What you are asked to do
For each line below that holds "createTime", return the line as it stands.

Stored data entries
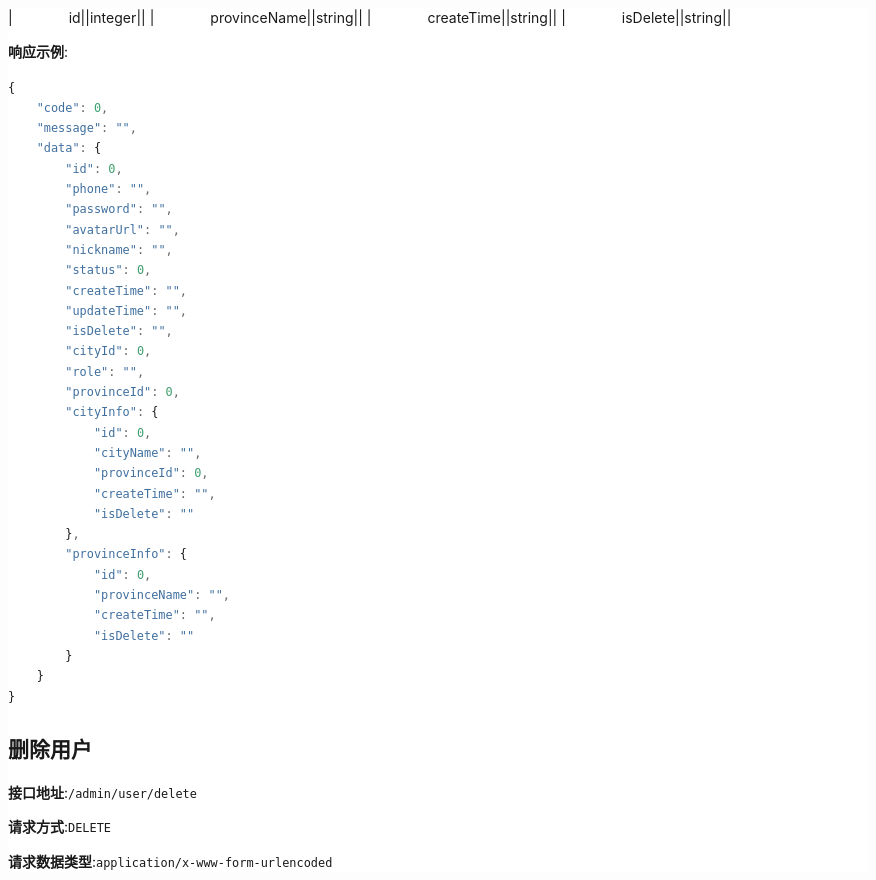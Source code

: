 |&emsp;&emsp;&emsp;&emsp;id||integer||
|&emsp;&emsp;&emsp;&emsp;provinceName||string||
|&emsp;&emsp;&emsp;&emsp;createTime||string||
|&emsp;&emsp;&emsp;&emsp;isDelete||string||


**响应示例**:
```javascript
{
	"code": 0,
	"message": "",
	"data": {
		"id": 0,
		"phone": "",
		"password": "",
		"avatarUrl": "",
		"nickname": "",
		"status": 0,
		"createTime": "",
		"updateTime": "",
		"isDelete": "",
		"cityId": 0,
		"role": "",
		"provinceId": 0,
		"cityInfo": {
			"id": 0,
			"cityName": "",
			"provinceId": 0,
			"createTime": "",
			"isDelete": ""
		},
		"provinceInfo": {
			"id": 0,
			"provinceName": "",
			"createTime": "",
			"isDelete": ""
		}
	}
}
```


## 删除用户


**接口地址**:`/admin/user/delete`


**请求方式**:`DELETE`


**请求数据类型**:`application/x-www-form-urlencoded`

Expected output
|&emsp;&emsp;&emsp;&emsp;createTime||string||
		"createTime": "",
			"createTime": "",
			"createTime": "",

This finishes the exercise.